### Exercise goal
Count every line of the material that holds the string "from". Respond with the total only.

### Given data
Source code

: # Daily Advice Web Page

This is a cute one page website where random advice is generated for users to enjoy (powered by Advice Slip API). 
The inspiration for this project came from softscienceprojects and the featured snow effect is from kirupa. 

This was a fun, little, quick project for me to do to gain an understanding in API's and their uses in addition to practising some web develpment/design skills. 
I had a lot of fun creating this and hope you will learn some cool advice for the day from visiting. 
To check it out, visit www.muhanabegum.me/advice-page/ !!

### Answer to this task
2